◆ Work instructions
Transcribe, word for word and without additions, each line below from the one containing "# v6.10.0 -- M77" through the one containing "Manager support. Applies", both ends included.

------ Data

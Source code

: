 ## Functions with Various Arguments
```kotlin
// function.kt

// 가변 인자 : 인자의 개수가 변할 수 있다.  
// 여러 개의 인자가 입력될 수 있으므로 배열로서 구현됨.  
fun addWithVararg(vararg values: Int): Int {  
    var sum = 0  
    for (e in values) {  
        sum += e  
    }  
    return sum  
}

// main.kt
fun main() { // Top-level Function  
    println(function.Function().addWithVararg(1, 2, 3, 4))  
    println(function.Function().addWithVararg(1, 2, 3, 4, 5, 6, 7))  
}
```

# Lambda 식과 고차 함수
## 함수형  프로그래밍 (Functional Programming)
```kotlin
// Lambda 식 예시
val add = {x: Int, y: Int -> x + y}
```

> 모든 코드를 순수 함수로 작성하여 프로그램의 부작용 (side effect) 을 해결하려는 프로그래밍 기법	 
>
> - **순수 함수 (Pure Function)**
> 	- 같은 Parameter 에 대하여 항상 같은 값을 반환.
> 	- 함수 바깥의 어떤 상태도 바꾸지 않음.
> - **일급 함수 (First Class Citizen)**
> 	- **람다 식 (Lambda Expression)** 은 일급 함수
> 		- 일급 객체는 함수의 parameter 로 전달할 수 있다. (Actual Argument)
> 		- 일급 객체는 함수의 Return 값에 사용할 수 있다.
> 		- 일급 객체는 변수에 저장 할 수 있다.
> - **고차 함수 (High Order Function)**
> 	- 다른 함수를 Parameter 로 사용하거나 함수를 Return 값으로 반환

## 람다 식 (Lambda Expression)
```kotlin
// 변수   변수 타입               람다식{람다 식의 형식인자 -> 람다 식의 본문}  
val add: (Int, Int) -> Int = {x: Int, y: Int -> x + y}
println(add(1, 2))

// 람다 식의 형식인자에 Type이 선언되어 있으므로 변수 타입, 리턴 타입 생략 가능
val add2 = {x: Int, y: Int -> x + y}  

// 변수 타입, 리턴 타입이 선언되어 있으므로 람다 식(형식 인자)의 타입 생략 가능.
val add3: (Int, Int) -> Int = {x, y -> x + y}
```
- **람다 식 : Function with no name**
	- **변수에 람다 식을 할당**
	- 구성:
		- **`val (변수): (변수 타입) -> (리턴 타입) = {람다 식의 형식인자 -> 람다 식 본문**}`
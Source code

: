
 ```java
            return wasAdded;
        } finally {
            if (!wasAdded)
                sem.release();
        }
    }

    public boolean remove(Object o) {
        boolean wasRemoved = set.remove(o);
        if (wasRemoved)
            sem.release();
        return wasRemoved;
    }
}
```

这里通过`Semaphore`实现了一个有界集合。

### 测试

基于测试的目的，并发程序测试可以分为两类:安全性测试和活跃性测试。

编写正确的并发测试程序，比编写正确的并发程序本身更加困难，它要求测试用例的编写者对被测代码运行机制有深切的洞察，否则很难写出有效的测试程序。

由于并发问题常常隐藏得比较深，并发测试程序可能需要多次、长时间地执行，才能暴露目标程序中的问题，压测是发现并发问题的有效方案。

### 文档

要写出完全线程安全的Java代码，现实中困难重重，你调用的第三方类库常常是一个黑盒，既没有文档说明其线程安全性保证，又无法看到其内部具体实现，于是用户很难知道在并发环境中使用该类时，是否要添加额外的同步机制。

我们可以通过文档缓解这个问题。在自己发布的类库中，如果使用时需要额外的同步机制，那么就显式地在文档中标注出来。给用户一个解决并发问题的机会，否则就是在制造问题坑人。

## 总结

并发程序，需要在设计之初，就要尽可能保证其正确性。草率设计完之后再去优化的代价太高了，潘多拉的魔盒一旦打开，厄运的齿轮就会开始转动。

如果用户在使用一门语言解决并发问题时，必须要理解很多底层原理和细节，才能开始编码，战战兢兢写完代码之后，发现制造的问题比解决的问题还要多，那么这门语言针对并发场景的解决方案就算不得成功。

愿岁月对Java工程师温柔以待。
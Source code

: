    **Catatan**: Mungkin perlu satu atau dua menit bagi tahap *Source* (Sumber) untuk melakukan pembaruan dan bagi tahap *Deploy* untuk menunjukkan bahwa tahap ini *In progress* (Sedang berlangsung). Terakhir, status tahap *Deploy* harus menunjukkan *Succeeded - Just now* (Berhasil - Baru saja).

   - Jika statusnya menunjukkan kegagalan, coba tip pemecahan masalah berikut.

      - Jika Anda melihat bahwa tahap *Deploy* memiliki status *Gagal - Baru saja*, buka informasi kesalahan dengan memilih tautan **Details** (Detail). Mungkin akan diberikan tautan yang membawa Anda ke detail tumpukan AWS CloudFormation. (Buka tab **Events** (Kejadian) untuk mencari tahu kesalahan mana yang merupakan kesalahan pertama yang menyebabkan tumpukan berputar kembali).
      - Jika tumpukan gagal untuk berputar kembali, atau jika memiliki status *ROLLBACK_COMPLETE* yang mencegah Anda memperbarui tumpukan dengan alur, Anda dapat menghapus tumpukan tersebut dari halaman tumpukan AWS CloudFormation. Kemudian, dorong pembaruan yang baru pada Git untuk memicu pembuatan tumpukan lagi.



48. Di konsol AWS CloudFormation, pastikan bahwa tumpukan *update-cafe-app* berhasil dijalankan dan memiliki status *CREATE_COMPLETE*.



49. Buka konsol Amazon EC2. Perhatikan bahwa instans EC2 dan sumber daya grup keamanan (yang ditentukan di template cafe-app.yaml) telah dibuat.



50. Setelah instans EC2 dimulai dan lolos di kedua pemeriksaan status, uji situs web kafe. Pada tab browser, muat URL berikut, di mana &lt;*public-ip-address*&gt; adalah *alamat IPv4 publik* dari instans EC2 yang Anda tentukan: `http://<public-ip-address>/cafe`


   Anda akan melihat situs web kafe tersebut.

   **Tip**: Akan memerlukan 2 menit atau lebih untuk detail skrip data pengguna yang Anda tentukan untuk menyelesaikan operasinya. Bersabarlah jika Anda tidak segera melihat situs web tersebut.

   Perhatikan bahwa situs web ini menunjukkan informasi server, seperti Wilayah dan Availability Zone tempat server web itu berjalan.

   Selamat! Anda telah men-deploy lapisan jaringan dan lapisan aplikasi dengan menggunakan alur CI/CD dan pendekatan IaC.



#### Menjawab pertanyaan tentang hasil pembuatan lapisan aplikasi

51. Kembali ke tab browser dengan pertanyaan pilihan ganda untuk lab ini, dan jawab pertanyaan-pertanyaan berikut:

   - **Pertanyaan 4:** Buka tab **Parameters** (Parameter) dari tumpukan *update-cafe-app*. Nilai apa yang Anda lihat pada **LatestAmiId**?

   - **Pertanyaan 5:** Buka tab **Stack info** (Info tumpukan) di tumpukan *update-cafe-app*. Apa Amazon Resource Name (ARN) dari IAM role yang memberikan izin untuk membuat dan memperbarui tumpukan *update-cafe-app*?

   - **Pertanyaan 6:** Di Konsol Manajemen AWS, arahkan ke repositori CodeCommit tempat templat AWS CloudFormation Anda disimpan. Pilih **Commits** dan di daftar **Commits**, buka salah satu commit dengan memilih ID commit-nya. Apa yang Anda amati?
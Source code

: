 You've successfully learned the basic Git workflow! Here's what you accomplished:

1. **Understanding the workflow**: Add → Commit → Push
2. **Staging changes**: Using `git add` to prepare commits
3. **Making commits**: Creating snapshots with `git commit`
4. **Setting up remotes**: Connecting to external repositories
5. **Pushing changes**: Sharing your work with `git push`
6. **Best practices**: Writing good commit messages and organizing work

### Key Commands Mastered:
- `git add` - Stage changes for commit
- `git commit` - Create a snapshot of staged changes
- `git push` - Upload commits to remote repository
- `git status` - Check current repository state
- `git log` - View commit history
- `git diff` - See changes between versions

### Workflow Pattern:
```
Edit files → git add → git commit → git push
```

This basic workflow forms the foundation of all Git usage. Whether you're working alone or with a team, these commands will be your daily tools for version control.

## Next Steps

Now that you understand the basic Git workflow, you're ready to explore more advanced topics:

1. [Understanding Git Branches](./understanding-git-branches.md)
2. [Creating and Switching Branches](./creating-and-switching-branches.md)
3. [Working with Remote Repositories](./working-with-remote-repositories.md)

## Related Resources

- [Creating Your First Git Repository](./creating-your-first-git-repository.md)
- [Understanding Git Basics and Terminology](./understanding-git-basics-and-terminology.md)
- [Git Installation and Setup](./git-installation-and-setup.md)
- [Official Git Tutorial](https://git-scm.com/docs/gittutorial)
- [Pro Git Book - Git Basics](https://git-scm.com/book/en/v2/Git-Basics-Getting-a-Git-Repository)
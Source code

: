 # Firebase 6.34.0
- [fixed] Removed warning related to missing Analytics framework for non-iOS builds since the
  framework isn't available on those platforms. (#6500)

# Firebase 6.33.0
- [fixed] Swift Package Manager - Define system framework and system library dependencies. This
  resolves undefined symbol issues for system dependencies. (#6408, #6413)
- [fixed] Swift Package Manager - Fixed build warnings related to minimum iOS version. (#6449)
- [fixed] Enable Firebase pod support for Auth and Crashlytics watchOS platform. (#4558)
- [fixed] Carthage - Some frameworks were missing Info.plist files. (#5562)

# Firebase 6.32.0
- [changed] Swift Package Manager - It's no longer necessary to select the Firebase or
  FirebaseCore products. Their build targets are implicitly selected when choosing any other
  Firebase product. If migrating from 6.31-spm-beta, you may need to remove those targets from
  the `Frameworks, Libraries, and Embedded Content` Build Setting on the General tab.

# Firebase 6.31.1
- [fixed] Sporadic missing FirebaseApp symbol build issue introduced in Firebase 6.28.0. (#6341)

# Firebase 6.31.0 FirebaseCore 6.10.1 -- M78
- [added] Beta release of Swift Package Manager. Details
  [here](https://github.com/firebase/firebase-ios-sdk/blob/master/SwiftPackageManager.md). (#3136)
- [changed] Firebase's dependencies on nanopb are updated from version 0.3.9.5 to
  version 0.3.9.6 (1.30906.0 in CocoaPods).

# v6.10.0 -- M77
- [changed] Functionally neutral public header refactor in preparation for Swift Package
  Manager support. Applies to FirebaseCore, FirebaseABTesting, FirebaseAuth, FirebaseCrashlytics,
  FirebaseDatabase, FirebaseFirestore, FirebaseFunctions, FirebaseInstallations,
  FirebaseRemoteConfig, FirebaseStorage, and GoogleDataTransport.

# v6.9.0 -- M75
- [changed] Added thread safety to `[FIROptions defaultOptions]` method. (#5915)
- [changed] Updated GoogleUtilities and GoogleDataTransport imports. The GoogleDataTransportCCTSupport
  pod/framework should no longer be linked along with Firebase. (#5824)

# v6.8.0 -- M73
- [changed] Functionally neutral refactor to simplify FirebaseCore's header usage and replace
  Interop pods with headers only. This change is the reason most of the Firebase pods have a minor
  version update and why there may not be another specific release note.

------------

◆ Solution to this task
# v6.10.0 -- M77
- [changed] Functionally neutral public header refactor in preparation for Swift Package
  Manager support. Applies to FirebaseCore, FirebaseABTesting, FirebaseAuth, FirebaseCrashlytics,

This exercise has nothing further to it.